Erdoğan, bir özel televizyonun canlı yayınında ''
Maliye Bakanı Kemal Unakıtan'a çok sıkı bir şekilde sahip çıktınız. Burada (surda delik açtırmam) mantığıyla mı hareket ettiniz, yoksa gerçekten Unakıtan'ın iftiraya uğradığını mı düşünüyorsunuz?'' sorusunu, şöyle yanıtladı:
''Bunların hepsi de var. Bir insanın görevi esnasında eksikleri, hataları olabilir. Bu her
bakan arkadaşım için ve şahsım için de söz konusudur. Ama bunları düzeltmemiz esastır. Aileler içinde de bu tür eksiklikler, noksanlıklar olabilir. Bunların giderilmesi esastır. Eğer bunlar o bakan arkadaşımın şahsında devlete zarar veriyorsa bunun üzerine ısrarla gideriz ve gereğini yaparız. Burada biz kar-zarar hanesine bakarız. Kar, devletten yana ağır basıyorsa burada biz ısrarlı oluruz. Ama medya kalkıp da talep ediyor diye ben hiçbir milletvekilimi, bakanımı, belediye başkanımı ve bürokratımı yedirtmem.
Bunu bilmeleri lazım.
Maliye Bakanı da bütün bu olanlardan ciddi manada rahatsızdır. Hatta bana gelip (
istifa edeyim) bile dedi. Burada zamanlamayı medya değil, arkadaşım kendi belirler ben belirlerim. Belge var mı? kanıt var mı? Yok. Kaç kere anlatıldı.''
Erdoğan, ''
Genelkurmay Başkanı
Orgeneral Hilmi Özkök önce (Biz birinci
sınıf bir ülkeyiz. Masaya yumruklarımızla değil beynimizle vururuz) dedi. Sonra da başka bir açıklama yaptı. Ondan
sonra siz istihbarat daire başkanı Sabri Uzun'u görevden aldınız. Niçin?'' biçimindeki soru üzerine, ''
Genelkurmay Başkanımızın yaptığı açıklamayla bunun yakından uzaktan bir ilişkisi yok'' dedi. Özkök'ün demokratça bir ifade kullandığını, bundan daha açık, net ve güzel bir
mesaj olamayacağını belirten Erdoğan, ''Sayın Uzun bizim işbaşına getirdiğimiz bir arkadaşımız. Getirdiğimiz gibi alırız. Bu, bizim tasarrufumuzdur. Almamız gerektiği için almışızdır. Ne araştırma komisyonundaki ifadesi ne de başka yaklaşımlar bizi bu noktada etkilememiştir'' diye konuştu.
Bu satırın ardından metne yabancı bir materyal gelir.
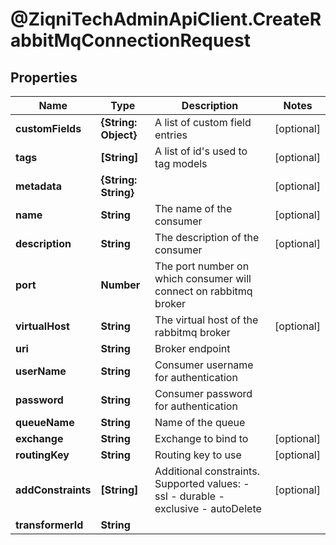# @ZiqniTechAdminApiClient.CreateRabbitMqConnectionRequest

## Properties

Name | Type | Description | Notes
------------ | ------------- | ------------- | -------------
**customFields** | **{String: Object}** | A list of custom field entries | [optional] 
**tags** | **[String]** | A list of id&#39;s used to tag models | [optional] 
**metadata** | **{String: String}** |  | [optional] 
**name** | **String** | The name of the consumer | [optional] 
**description** | **String** | The description of the consumer | [optional] 
**port** | **Number** | The port number on which consumer will connect on rabbitmq broker | 
**virtualHost** | **String** | The virtual host of the rabbitmq broker | [optional] 
**uri** | **String** | Broker endpoint | 
**userName** | **String** | Consumer username for authentication | 
**password** | **String** | Consumer password for authentication | 
**queueName** | **String** | Name of the queue | 
**exchange** | **String** | Exchange to bind to | [optional] 
**routingKey** | **String** | Routing key to use | [optional] 
**addConstraints** | **[String]** | Additional constraints.   Supported values:  - ssl  - durable  - exclusive  - autoDelete | [optional] 
**transformerId** | **String** |  | 


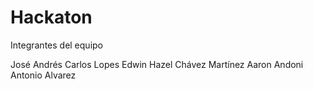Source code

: # Hackaton

Integrantes del equipo 

José Andrés Carlos Lopes
Edwin Hazel Chávez Martínez
Aaron Andoni
Antonio Alvarez
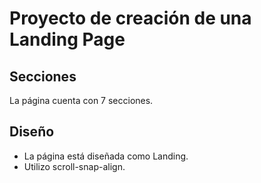 # Proyecto de creación de una Landing Page

## Secciones

La página cuenta con 7 secciones.

## Diseño
 + La  página está diseñada como Landing.
 + Utilizo scroll-snap-align.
Bir başka soru üzerine, soldan bir siyasal partinin parlamentoda yerini almasını istediğini kaydeden Erdoğan, yaptırdıkları kamuoyu araştırmalarında AK Parti'nin güçlenerek yoluna devam ettiğini,
CHP dışında diğer partilerin barajın altında göründüğünü ifade etti. Erdoğan, ''Yeni bir siyasi partiden sözediliyor. Süleyman
Demirel, toplantılar yapıyor. Cumhurbaşkanını
halkın seçmesi gibi bir anayasa değişikliği gündeme gelirse bir tarafta Erdoğan bir tarafta da laik
oyları alan Demirel
aday olacak deniliyor. Demirel'i
rakip olarak görür müsünüz?'' sorusuna karşılık da, ''Sayın Cumhurbaşkanımızın emekliliğin tadını çıkarması lazım. Öyle zannediyorum ki; öyle yeni bir süreci zaten istemez. Bir duayen olarak kendisine sorulduğu zaman soruları cevaplar verecektir. Bir şekilde
Türkiye siyasetine katkıda bulunacaktır'' dedi.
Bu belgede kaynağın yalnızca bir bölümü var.